Verfall von Überstunden in Österreich: Kurze Fristen aus dem Kollektivvertrag beachten
12.06.2023 · Quelle: AK
Überstundenansprüche können in Österreich schneller verloren gehen, als viele denken. Kollektivverträge und Arbeitsverträge enthalten oft kurze Verfallsfristen, die eine rasche Geltendmachung verlangen.
Grundsätzlich verjähren nicht bezahlte Entgeltansprüche wie Lohn, Gehalt oder Überstunden nach drei Jahren.

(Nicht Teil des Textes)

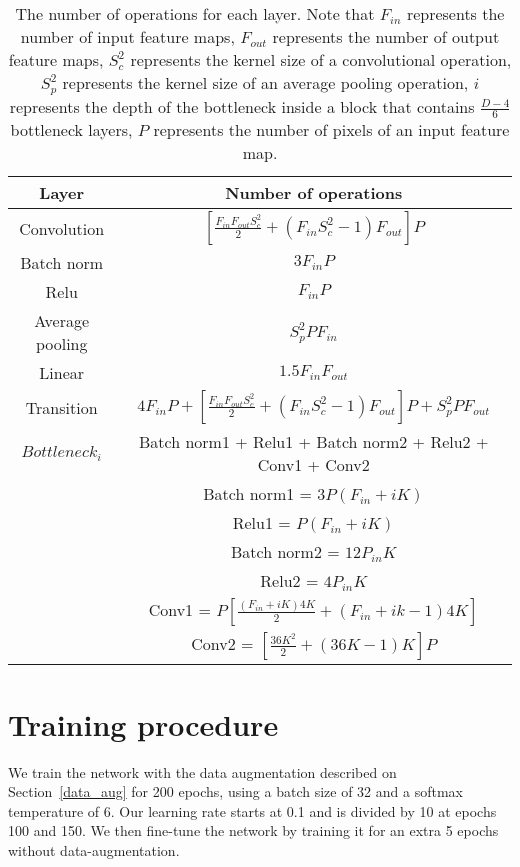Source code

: \documentclass{article}
\begin{document}
\begin{table}[h]
    \centering
    \begin{tabular}{c|c}
    Layer     & Number of operations  \\
    \hline
    Convolution     &  $[\frac{F_{in}F_{out}S_c^2}{2} + (F_{in}S_c^2 -1)F_{out}]P $ \\
    \hline
    Batch norm & $3F_{in}P$ \\
    \hline
    Relu & $F_{in}P$\\
    \hline
    Average pooling & $S_p^2PF_{in} $ \\
    \hline
    Linear & $1.5F_{in}F_{out}$ \\
    \hline
    Transition & $4F_{in}P + [\frac{F_{in}F_{out}S_c^2}{2} + (F_{in}S_c^2 -1)F_{out}]P + S_p^2PF_{out}$ \\
    \hline
    $Bottleneck_i$ & Batch norm1 + Relu1 + Batch norm2 + Relu2 + Conv1 + Conv2\\
    & Batch norm1 = $3P(F_{in} + iK)$\\
    & Relu1 = $P(F_{in} + iK)$\\
    & Batch norm2 = $12P_{in}K$\\
    & Relu2 = $4P_{in}K$\\
    & Conv1 = $P[\frac{(F_{in} + iK)4K}{2} + (F_{in} + ik -1)4K]$\\
    & Conv2 = $[\frac{36K^2}{2} + (36K-1)K]P$\\
    \hline
    
    \hline
    
    \hline
    \end{tabular}
    \caption{The number of operations for each layer. Note that $F_{in}$ represents the number of input feature maps, $F_{out}$ represents the number of output feature maps, $S_c^2$ represents the kernel size of a convolutional operation, $S_p^2$ represents the kernel size of an average pooling operation, $i$ represents the depth of the bottleneck inside a block that contains $\frac{D-4}{6}$ bottleneck layers, $P$ represents the number of pixels of an input feature map.}
    \label{table:Flops}
\end{table}

\section{Training procedure}

We train the network with the data augmentation described on Section~\ref{data_aug} for 200 epochs, using a batch size of 32 and a softmax temperature of 6. Our learning rate starts at 0.1 and is divided by 10 at epochs 100 and 150. We then fine-tune the network by training it for an extra 5 epochs without data-augmentation. 

\newpage


\end{document}

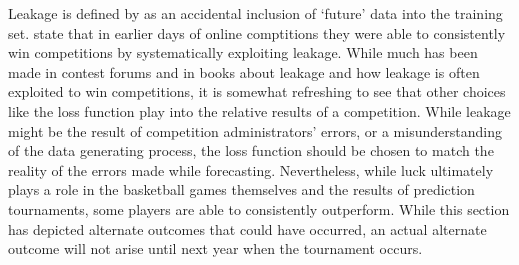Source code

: Leakage is defined by \cite{schutt2013doing} as an accidental inclusion of `future' data into the training set. \cite{schutt2013doing} state that in earlier days of online comptitions they were able to consistently win competitions by systematically exploiting leakage. While much has been made in contest forums and in books  about leakage and how leakage is often exploited to win competitions, it is somewhat refreshing to see that other choices like the loss function play into the relative results of a competition. While leakage might be the result of competition administrators' errors, or a misunderstanding of the data generating process, the loss function should be chosen to match the reality of the errors made while forecasting. Nevertheless, while luck ultimately plays a role in the basketball games themselves and the results of prediction tournaments, some players are able to consistently outperform. While this section has depicted alternate outcomes that could have occurred, an actual alternate outcome will not arise until next year when the tournament occurs.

Diese allgemeine Frist kann jedoch durch Kollektivverträge oder einzelvertragliche Verfallsklauseln deutlich verkürzt werden – häufig auf drei bis sechs Monate.
Verfall bedeutet, dass der Anspruch vollständig erlischt, wenn er nicht rechtzeitig geltend gemacht wird. Das unterscheidet ihn von der Verjährung, bei der der Anspruch zwar nicht mehr eingeklagt, aber als sogenannte Naturalobligation grundsätzlich bestehen bleibt. Beim Verfall ist der Anspruch endgültig weg.
Viele Verfallsregelungen verlangen eine rasche und oft schriftliche Geltendmachung. Der Anspruch muss also innerhalb der vereinbarten Frist gegenüber dem Arbeitgeber ausdrücklich erhoben werden, etwa durch ein Schreiben, in dem die offenen Überstunden konkret benannt werden. Wird die Frist versäumt, hilft auch die längere Verjährungsfrist nicht mehr.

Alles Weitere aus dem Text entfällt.